----- RECORDS TO USE -----

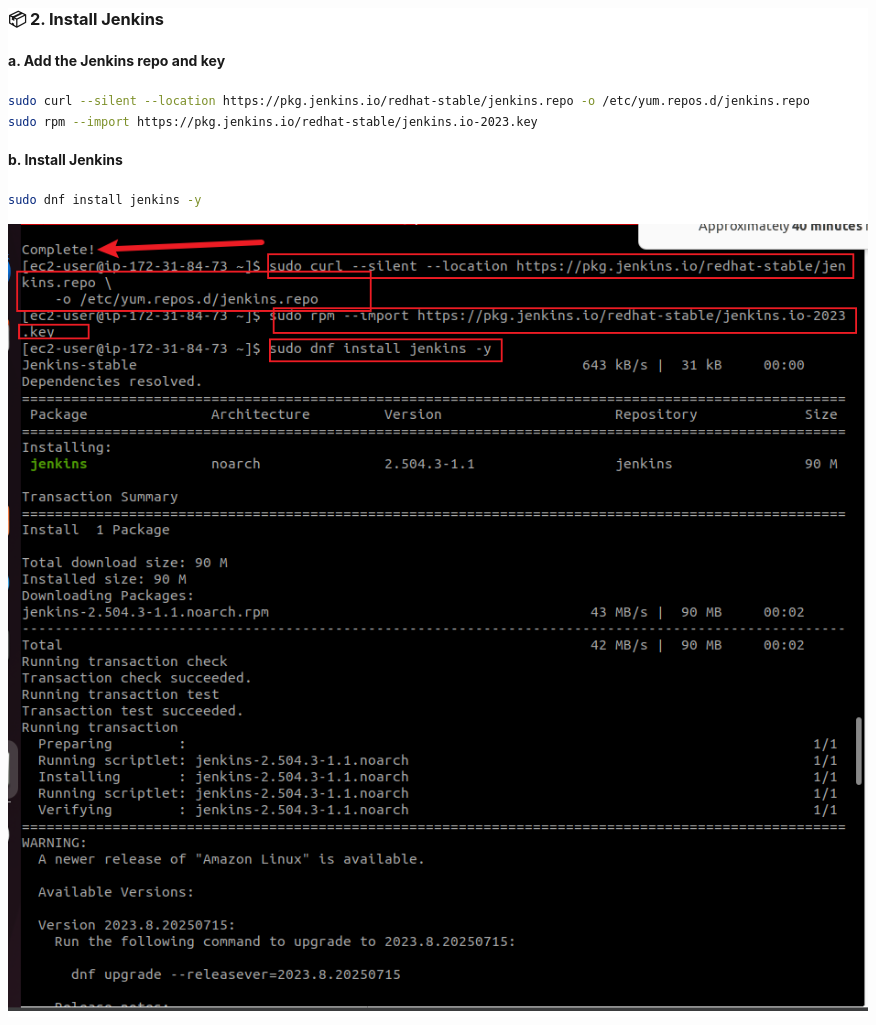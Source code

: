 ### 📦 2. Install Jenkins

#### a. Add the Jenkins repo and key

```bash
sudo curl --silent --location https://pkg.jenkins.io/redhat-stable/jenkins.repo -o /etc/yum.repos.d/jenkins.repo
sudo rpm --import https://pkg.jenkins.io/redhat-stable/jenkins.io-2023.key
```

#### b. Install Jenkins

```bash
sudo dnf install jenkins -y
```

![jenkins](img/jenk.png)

-----

* _PROMPT_
The lines to return are those holding the string "stable" anywhere in the listing above.

* _COMPLETED EXERCISE_
sudo curl --silent --location https://pkg.jenkins.io/redhat-stable/jenkins.repo -o /etc/yum.repos.d/jenkins.repo
sudo rpm --import https://pkg.jenkins.io/redhat-stable/jenkins.io-2023.key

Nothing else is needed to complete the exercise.